* _Entries shown_
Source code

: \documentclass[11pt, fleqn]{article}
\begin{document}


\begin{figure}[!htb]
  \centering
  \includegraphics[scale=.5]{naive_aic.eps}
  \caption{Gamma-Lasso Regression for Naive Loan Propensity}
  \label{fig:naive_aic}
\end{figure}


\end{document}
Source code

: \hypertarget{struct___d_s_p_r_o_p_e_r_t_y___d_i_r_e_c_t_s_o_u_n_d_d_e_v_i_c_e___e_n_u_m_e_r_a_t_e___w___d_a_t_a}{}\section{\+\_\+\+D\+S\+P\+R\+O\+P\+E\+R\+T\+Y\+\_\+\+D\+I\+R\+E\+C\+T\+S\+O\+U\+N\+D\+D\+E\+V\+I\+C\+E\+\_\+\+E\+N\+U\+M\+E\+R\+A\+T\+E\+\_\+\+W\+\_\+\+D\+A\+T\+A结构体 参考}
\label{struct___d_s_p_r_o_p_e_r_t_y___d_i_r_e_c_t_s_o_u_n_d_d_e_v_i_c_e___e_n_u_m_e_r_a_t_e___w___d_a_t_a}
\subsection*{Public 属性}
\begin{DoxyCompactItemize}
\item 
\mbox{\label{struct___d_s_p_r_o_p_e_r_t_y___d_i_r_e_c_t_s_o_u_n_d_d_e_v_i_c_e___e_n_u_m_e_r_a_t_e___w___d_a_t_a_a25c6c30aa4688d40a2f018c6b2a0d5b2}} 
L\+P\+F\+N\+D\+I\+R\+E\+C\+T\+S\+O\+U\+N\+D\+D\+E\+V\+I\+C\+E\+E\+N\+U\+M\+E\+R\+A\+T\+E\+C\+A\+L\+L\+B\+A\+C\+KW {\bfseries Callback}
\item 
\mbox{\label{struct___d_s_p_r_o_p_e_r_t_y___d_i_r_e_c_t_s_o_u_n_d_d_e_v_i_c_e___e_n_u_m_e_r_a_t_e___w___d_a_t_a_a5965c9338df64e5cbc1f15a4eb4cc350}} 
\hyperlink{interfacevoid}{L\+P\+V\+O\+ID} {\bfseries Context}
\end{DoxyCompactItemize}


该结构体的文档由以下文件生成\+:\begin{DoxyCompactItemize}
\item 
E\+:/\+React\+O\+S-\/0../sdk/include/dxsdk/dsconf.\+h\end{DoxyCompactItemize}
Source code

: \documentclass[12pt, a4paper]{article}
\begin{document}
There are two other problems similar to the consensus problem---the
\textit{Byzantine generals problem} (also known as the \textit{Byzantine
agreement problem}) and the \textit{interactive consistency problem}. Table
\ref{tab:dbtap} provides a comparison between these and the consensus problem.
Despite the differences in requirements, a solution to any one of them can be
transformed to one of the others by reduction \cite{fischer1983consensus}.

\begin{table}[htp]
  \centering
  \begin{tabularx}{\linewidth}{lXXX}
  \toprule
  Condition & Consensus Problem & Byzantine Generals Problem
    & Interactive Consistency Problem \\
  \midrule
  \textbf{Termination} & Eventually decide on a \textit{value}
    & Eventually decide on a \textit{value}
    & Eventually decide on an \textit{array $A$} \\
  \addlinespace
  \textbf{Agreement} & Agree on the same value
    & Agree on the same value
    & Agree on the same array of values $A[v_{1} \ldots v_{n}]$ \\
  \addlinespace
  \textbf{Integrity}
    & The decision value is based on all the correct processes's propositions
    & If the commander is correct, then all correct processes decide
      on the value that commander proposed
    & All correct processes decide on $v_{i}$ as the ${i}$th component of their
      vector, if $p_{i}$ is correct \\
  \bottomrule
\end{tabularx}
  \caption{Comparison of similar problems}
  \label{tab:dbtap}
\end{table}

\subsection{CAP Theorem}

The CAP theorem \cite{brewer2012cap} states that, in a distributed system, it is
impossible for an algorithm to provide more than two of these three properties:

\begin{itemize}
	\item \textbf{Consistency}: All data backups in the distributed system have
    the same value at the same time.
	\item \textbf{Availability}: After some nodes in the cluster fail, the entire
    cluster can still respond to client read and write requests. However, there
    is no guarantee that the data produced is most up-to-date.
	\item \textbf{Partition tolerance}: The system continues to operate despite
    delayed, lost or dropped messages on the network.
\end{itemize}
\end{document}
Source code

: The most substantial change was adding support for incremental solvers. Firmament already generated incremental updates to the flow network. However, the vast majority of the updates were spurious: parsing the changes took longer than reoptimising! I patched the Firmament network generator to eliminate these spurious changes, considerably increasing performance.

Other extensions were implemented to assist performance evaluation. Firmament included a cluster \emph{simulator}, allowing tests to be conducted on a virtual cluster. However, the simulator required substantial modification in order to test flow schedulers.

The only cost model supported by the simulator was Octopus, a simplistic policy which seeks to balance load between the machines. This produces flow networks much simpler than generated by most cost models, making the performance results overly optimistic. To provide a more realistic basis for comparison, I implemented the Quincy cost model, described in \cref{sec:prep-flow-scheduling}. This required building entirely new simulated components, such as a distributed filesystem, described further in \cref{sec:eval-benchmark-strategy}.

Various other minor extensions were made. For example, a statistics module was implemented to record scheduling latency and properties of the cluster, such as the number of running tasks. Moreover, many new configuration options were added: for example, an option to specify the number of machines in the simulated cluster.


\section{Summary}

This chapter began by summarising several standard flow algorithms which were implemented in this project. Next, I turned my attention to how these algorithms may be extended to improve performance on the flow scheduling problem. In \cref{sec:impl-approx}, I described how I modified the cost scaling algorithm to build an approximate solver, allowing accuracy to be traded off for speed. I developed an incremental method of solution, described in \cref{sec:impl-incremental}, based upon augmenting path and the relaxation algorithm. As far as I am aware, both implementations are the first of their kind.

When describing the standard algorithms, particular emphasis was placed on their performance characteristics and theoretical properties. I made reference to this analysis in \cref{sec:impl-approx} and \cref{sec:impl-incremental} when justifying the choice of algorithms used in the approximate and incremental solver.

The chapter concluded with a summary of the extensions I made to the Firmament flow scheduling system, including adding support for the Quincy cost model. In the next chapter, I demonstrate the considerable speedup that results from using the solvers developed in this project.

* _Work order_
Every line of the listing that includes "machines" must be shown.

* _Solution to this task_
The only cost model supported by the simulator was Octopus, a simplistic policy which seeks to balance load between the machines. This produces flow networks much simpler than generated by most cost models, making the performance results overly optimistic. To provide a more realistic basis for comparison, I implemented the Quincy cost model, described in \cref{sec:prep-flow-scheduling}. This required building entirely new simulated components, such as a distributed filesystem, described further in \cref{sec:eval-benchmark-strategy}.
Various other minor extensions were made. For example, a statistics module was implemented to record scheduling latency and properties of the cluster, such as the number of running tasks. Moreover, many new configuration options were added: for example, an option to specify the number of machines in the simulated cluster.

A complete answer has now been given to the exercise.